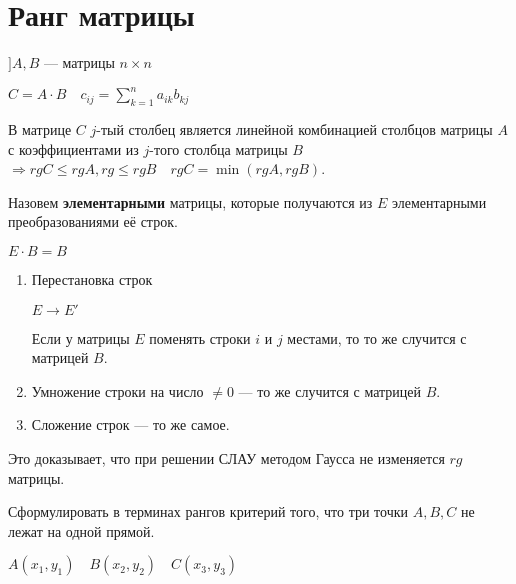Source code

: 

\cfoot{}



\section{Ранг матрицы}

$] A,B$ --- матрицы $n\times n$

$C = A\cdot B \quad c_{ij}=\sum\limits_{k=1}^n a_{ik}b_{kj}$

В матрице $C$ $j$-тый столбец является линейной комбинацией столбцов матрицы $A$ с коэффициентами из $j$-того столбца матрицы $B$ $\Rightarrow rg C \leq rg A, rg \leq rg B \quad rg C = \min(rg A, rg B)$.

\begin{definition}
    Назовем \textbf{элементарными} матрицы, которые получаются из $E$ элементарными преобразованиями её строк.
\end{definition}

$E\cdot B = B$

\begin{enumerate}
    \item Перестановка строк

          $E\to E'$

          Если у матрицы $E$ поменять строки $i$ и $j$ местами, то то же случится с матрицей $B$.

    \item Умножение строки на число $\not=0$ --- то же случится с матрицей $B$.
    \item Сложение строк --- то же самое.
\end{enumerate}

Это доказывает, что при решении СЛАУ методом Гаусса не изменяется $rg$ матрицы.

\begin{example}
    Сформулировать в терминах рангов критерий того, что три точки $A, B, C$ не лежат на одной прямой.
\end{example}

$A(x_1, y_1) \quad B(x_2, y_2) \quad C(x_3, y_3)$

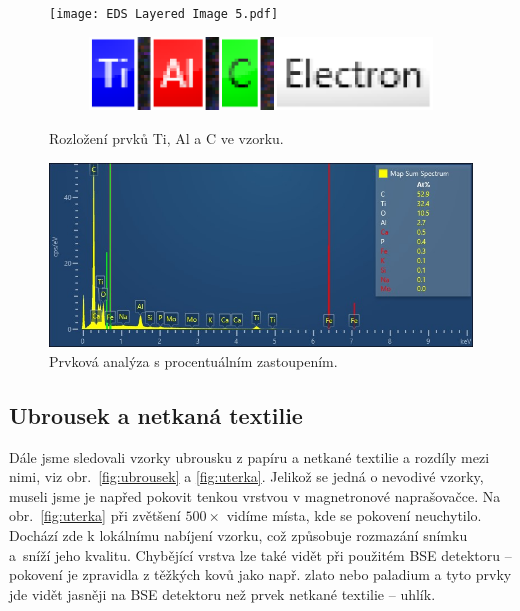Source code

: \documentclass[a4paper,12pt]{article}
\begin{document}
\begin{figure}[h!]
	\centering
	\texttt{[image: EDS Layered Image 5.pdf]}

	\begin{subfigure}{0.2\textwidth}
		\vspace*{-60mm}
		\hspace*{65mm}
		\includegraphics[width=\textwidth]{legend.png}
	\end{subfigure}
	\caption{\centering Rozložení prvků Ti, Al a C ve vzorku.}
	\label{fig:EDX_tot}
\end{figure}

\begin{figure}[h!]
	\centering
	\includegraphics[width=\textwidth]{Map Sum Spectrum.jpeg}
	\caption{\centering Prvková analýza s procentuálním zastoupením.}
	\label{fig:spectrum}
\end{figure}

\subsection{Ubrousek a netkaná textilie}\noindent
Dále jsme sledovali vzorky ubrousku z papíru a netkané textilie a rozdíly mezi 
nimi, viz obr.~\ref{fig:ubrousek} a \ref{fig:uterka}. Jelikož se 
jedná o nevodivé vzorky, museli jsme je napřed pokovit tenkou vrstvou v 
magnetronové naprašovačce. Na obr.~\ref{fig:uterka} při zvětšení $500\times$ 
vidíme místa, kde se pokovení neuchytilo. Dochází zde k lokálnímu nabíjení 
vzorku, což způsobuje rozmazání snímku a~sníží jeho kvalitu. Chybějící vrstva 
lze také 
vidět při použitém BSE 
detektoru -- pokovení je zpravidla z těžkých kovů jako např. zlato nebo 
paladium a 
tyto prvky jde vidět jasněji na BSE detektoru než prvek netkané textilie -- 
uhlík.
\end{document}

◆ **To do**: If a line of the material contains the word "uterka", pick it out and copy it.

◆ **Completed task**:
nimi, viz obr.~\ref{fig:ubrousek} a \ref{fig:uterka}. Jelikož se 
magnetronové naprašovačce. Na obr.~\ref{fig:uterka} při zvětšení $500\times$ 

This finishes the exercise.